Late in the session today the 10y gilt yield is 6bps lower as the market lagged rallies in 10y UST and Bund yields in excess of 10bps. The reason for the slight underperformance, say traders, is the long, long shadow cast by GBP supply factors that mean stands it out from other core bond markets.
One swapper at a leading GEMM said today that so far this week the gilt/IRS market “has been trading in a super-technical way. Among other things a big lump of swapped issuance earlier in the week saw ASWs come down a lot in the issuance areas.”
After a pretty quiet final quarter in GBP non-government supply due to some slight volatility stemming from Downing St, this four-day week has seen £3.2bn of 3y, £2.95bn of 5y and £1.6bn of 7-8y issuance from SSA and FIG borrowers.

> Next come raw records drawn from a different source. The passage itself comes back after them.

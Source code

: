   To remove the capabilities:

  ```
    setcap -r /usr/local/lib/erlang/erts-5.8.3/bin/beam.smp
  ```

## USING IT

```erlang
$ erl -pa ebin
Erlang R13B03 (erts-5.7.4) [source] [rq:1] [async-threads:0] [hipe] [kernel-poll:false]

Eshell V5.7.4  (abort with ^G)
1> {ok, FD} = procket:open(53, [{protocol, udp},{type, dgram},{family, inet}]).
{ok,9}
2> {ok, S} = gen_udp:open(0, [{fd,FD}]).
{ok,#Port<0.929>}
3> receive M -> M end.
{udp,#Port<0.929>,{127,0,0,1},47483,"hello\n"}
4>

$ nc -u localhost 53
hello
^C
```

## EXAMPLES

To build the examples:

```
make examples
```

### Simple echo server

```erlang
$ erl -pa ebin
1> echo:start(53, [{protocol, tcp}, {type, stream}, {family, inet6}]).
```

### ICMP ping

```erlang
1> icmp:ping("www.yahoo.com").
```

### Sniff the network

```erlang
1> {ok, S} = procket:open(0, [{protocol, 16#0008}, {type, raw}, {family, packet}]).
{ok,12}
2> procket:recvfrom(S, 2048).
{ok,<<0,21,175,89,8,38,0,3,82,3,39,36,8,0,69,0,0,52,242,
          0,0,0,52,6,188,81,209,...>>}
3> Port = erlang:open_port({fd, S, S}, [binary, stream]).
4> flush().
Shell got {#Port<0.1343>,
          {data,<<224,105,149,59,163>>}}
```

Alongside this came a long-awaited £3.5bn Jan 2027 gilt sale yesterday, whose hasty pre-hedging was credited with providing some of the downwards pressure on shorter ASWs (see Total Derivatives), which have noticeably stabilised since it priced yesterday.
While traders are loathe to read too much into the consequences of the first truncated week of 2023, the above swapper said that the dominant theme is never far away from the market’s collective consciousness.

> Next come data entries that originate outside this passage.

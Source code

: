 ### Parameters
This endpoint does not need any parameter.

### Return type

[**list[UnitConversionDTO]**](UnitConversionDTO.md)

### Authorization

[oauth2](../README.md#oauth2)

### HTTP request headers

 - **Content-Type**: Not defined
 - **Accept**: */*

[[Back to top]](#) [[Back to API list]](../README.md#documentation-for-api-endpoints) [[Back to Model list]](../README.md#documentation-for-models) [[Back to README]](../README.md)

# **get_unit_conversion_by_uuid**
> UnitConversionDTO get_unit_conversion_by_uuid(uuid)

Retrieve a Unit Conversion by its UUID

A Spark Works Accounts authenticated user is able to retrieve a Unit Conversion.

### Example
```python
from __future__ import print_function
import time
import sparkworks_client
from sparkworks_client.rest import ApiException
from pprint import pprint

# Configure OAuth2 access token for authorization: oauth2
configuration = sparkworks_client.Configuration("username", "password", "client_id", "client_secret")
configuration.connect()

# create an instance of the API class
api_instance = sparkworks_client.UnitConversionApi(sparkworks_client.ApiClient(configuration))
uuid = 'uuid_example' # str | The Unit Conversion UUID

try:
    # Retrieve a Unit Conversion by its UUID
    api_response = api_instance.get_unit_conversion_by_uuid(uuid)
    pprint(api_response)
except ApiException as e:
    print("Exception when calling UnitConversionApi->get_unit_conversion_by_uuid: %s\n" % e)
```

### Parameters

“While the market’s been pretty firm on balance this week (10y yields are about 20bps lower than where they finished off 2022), the UK is very sensitive to the supply calendar from the DMO and BOE, and that’s not going away,” he said.
With the help of that US data today that hidden burden was only evident in the gilt market’s underperformance versus the Bund and UST markets but next week, and every week after that for a long time the pressure will keep dripping and dripping and dripping.
For now though, the pressure on 5y swap spreads has at least eased after their vertical drop in the first couple of days of this year. Although the forecast of an 8% house price drop in 2023 by the Halifax today hints at further pressure on short-dated ASWs (for more see Total Derivatives). The 5y ASW was last +0.1bps at 50.5bps today, 2.5bps up from its recent low on Wednesday. The 10y ASW is currently +1.1bps at -9.2bps and the 30y is -1.1bps at -54.3bps.
On the curve there was a steepening move led by a sharp front-end rally where short sterling was +5 ticks in the front-end and +10 ticks in the long end in a rally largely fuelled by the US wages data. RPI swaps were down 10bps in the 1y at 5.07%, dwindling to -4bps in 30y as falling gas prices - Netherlands futures were down 4% today - continued to exert their influence on short-dated inflation.
New issues: CS, Santander
- Credit Suisse last night priced a £500m, Mar 2026, 7.75% bond at gilts +425bps via itself.
- Santander yesterday priced a £1.5bn Covered FRN at SONIA +65bps via Barclays, Lloyds, NatWest, Nomura, Santander (B&D) and TorDom.